La sociedad de consumo la concretan los promotores inmobiliarios sobre el terreno, construyendo, en la “ciudad renovada”, no sólo centros comerciales sino centros de consumo privilegiados. Con ello imponen, haciéndola legible, una ideología sustentada en la “felicidad gracias al consumo.”
Al servicio de estos dueños del capital inmobiliario, se ponen los urbanistas vinculados al sector público. Este urbanismo se cree científico y, por tanto, tiene siempre la última e irrebatible opinión y decisión. El cientificismo urbanista se acompaña, generalmente, de formas deliberadas de racionalismo y modernidad. Este urbanismo tecnocrático, con sus mitos e ideología (saber lo que conviene a los demás), no dudaría en arrasar lo que queda de la ciudad para dejar sitio a los automóviles haciendo viaductos que, en el colmo, desembocan en el Centro Histórico.
Bajo el neoliberalismo, la alianza entre el capital inmobiliario se hace más cruda y evidente; los tecnócratas sirven incondicionalmente a la urbanización lucrativa; creen, de verdad, que el mercado es “inteligente”, y que los agentes privados lo son aún más o por lo menos son fuente de ganancia también para ellos; los tecnócratas, que presumen de tener el saber pero no el capital, se conforman con lo que obtienen de los promotores privados (en México se le llama diezmo), beneficiándose, así, de la renta urbana que contribuyen a acrecentar. En todo esto, la población de la ciudad es la invitada de piedra: la ciudad se hace con ella pero en su contra.
Pero hoy el neoliberalismo hace agua por todos lados, vive en una permanente crisis; Estados Unidos se incorpora al tercer mundo y Europa se derrumba, mientras varios países de América Latina construyen el socialismo del siglo XXI. Esta situación crítica del neoliberalismo implica también que la población, marginada permanentemente en la toma de decisiones que la afectan y, por tanto, le incumben, comienza a exigir ser tomada en cuenta para discutir el presente y el futuro tanto de la sociedad en su conjunto como de la ciudad en donde vive, trabaja y se recrea.

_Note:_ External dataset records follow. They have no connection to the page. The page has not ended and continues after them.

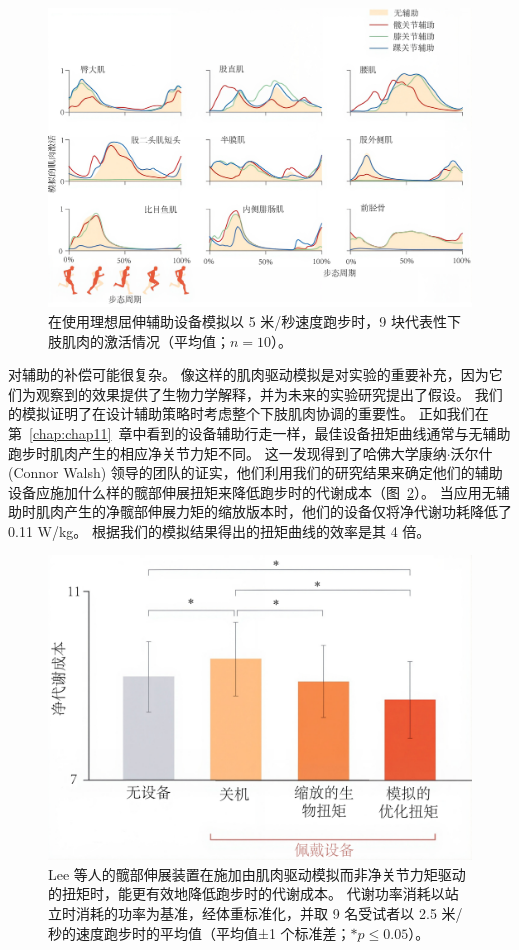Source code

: \begin{figure}[!htb]
	\centering
	\includegraphics[width=1.0\linewidth]{chap12/12_13}
	\caption{在使用理想屈伸辅助设备模拟以 5 米/秒速度跑步时，9 块代表性下肢肌肉的激活情况（平均值；$n = 10$）\cite{uchida2016simulating}。 \label{fig:12_13}}
\end{figure}


对辅助的补偿可能很复杂。
像这样的肌肉驱动模拟是对实验的重要补充，因为它们为观察到的效果提供了生物力学解释，并为未来的实验研究提出了假设。
我们的模拟证明了在设计辅助策略时考虑整个下肢肌肉协调的重要性。
正如我们在第~\ref{chap:chap11}~章中看到的设备辅助行走一样，最佳设备扭矩曲线通常与无辅助跑步时肌肉产生的相应净关节力矩不同。
这一发现得到了哈佛大学康纳$\cdot$沃尔什 (Connor Walsh) 领导的团队的证实，他们利用我们的研究结果来确定他们的辅助设备应施加什么样的髋部伸展扭矩来降低跑步时的代谢成本（图~\ref{fig:12_14}）。
当应用无辅助时肌肉产生的净髋部伸展力矩的缩放版本时，他们的设备仅将净代谢功耗降低了 0.11 W/kg。
根据我们的模拟结果得出的扭矩曲线的效率是其 4 倍。


\begin{figure}[!htb]
	\centering
	\includegraphics[width=0.65\linewidth]{chap12/12_14}
	\caption{Lee 等人的髋部伸展装置在施加由肌肉驱动模拟而非净关节力矩驱动的扭矩时，能更有效地降低跑步时的代谢成本。
		代谢功率消耗以站立时消耗的功率为基准，经体重标准化，并取 9 名受试者以 2.5 米/秒的速度跑步时的平均值（平均值±1 个标准差；$*p \leq 0.05$）\cite{lee2017reducing}。 \label{fig:12_14}}
\end{figure}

Es el caso de Puebla, un grupo de ciudadanos ha decidido emprender distintas acciones para llamar la atención sobre la puesta en marcha de un proyecto urbano –y que en consecuencia le afecta–, que jamás fue consultado con nadie y quieren conocerlo para discutirlo. A sus planteamientos, el gobernador Rafael Moreno Valle Rosas dio una respuesta inmoderada, amenazante y arrogante, por decir lo menos. El argumento es que son grupos minoritarios que se ponen al desarrollo. Y qué si lo fueran ¿o es que la democracia no incluye a las minorías y el gobierno, para serlo, ha de aplastarlas? ¿Quién dice que las minorías quieren detener el desarrollo? ¿Conocieron las mayorías el proyecto? ¿Imponer el automóvil como prioridad para el transporte de las personas, es desarrollo? ¿O es que los ciudadanos no deben preocuparse por lo que ocurre en su ciudad?

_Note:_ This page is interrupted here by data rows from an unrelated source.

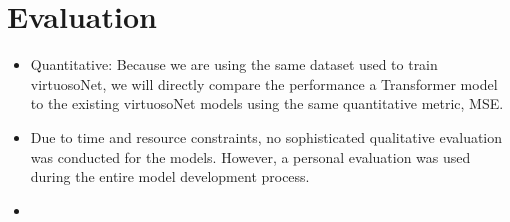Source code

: \section{Evaluation}
\begin{itemize}
    \item Quantitative: Because we are using the same dataset used to train virtuosoNet, we will directly compare the performance a Transformer model to the existing virtuosoNet models using the same quantitative metric, MSE. 
    \item Due to time and resource constraints, no sophisticated qualitative evaluation was conducted for the models. However, a personal evaluation was used during the entire model development process. 
    \item 
\end{itemize}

Finalmente, los ciudadanos no pretenden enfrentar al poder (ya vimos una foto en la página 4 de la edición del lunes de La Jornada de Oriente de cómo se las gastan quienes lo ejercen. Ahí puede observarse a un individuo armado con metralleta, a la expectativa para intervenir en cualquier momento); se trata más bien de dialogar, de ser consultado, de instaurar una nueva forma de relaciones entre la autoridad y los ciudadanos para encontrar caminos compartidos. De otra manera, quien cree que los conflictos sociales son desviaciones patologías de un estado perfecto, jamás encontrará soluciones sólo impondrá su arbitrario poder.